- Acorn Electron cassette cover
- Publisher: Micro Power
- Platforms: Acorn Atom, Acorn Electron, BBC Micro
- Release: 1982: Acorn Atom 1983: Electron, BBC Micro
- Genre: Text adventure
- Mode: Single-player

= Adventure (1982 video game) =

Adventure is a video game published in the UK by Micro Power. It was released on the Acorn Atom in 1982 and on the Acorn Electron and BBC Micro in 1983.

==Gameplay==
The game is a text adventure, being an attempted reconstruction of the original Adventure computer game, although it is not very faithful to the original mainframe version.

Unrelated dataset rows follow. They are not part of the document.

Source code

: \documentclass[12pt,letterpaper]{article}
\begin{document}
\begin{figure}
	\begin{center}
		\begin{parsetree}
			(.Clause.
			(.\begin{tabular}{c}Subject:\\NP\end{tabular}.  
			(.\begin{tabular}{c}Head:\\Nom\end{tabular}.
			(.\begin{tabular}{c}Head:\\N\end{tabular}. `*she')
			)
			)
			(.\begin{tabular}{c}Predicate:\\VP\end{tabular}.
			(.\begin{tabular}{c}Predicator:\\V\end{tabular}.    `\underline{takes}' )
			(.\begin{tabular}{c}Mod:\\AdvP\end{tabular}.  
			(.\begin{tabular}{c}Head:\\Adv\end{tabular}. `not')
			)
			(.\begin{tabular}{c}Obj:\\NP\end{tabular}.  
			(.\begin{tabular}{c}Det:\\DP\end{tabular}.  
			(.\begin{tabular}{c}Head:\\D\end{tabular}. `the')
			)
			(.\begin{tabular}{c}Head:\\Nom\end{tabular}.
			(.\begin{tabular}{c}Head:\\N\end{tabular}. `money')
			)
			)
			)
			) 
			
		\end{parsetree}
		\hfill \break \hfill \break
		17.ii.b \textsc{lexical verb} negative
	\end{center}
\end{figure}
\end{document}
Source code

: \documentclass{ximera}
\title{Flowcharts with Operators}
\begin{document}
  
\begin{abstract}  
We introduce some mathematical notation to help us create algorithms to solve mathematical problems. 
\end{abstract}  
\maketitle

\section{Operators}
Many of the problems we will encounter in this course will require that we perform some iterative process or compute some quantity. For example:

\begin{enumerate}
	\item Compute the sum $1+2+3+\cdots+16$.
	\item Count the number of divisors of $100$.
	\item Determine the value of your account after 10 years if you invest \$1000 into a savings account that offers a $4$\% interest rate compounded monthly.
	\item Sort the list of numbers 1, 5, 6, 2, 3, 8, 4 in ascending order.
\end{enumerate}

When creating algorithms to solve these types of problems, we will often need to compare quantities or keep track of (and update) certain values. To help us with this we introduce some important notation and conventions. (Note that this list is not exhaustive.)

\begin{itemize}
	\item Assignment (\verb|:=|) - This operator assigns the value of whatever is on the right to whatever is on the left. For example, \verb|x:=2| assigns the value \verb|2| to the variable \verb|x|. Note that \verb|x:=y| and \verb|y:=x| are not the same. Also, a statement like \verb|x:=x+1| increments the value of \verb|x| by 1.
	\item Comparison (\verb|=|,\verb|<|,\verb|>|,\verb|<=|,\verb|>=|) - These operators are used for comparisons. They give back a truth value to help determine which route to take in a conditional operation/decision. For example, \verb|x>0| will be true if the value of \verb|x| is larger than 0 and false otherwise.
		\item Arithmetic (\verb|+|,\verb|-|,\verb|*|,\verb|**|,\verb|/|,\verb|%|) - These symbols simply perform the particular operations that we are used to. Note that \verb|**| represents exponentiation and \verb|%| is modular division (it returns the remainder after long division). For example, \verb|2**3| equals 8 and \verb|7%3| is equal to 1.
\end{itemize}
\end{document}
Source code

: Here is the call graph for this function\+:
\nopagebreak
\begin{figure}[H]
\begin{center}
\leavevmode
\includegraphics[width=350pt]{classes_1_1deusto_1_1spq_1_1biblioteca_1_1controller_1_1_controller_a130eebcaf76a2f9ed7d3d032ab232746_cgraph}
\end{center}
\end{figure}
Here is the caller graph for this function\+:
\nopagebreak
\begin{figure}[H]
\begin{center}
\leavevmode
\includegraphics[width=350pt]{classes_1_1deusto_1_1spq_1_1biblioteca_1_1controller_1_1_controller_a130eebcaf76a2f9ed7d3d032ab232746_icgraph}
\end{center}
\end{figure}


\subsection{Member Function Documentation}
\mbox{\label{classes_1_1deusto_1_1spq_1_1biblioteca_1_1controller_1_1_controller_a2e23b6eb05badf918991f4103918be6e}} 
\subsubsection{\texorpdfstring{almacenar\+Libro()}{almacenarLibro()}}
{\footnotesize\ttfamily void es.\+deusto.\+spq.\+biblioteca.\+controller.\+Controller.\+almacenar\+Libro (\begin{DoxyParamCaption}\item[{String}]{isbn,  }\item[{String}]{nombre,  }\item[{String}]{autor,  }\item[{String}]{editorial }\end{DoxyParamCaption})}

In-game screenshot (Acorn Electron)

In this version of the game, the player must rescue a princess from the Magic Caverns. There are over a hundred different locations and many problems must be solved in order to achieve this goal. The game supports one or two word commands and the most useful commands are available via function key shortcuts e.g. INVENTORY, CHECK SCORE etc.

The game's instructions do not reveal all valid verbs, as it is left to the player to discover them. The instructions also mention that the Arabian Nights folk tales may provide useful hints to the player.

The Acorn Atom version of the game requires 12K of RAM and is unrelated to another Acorn Atom title (a text adventure game engine), also called Adventure from Acornsoft.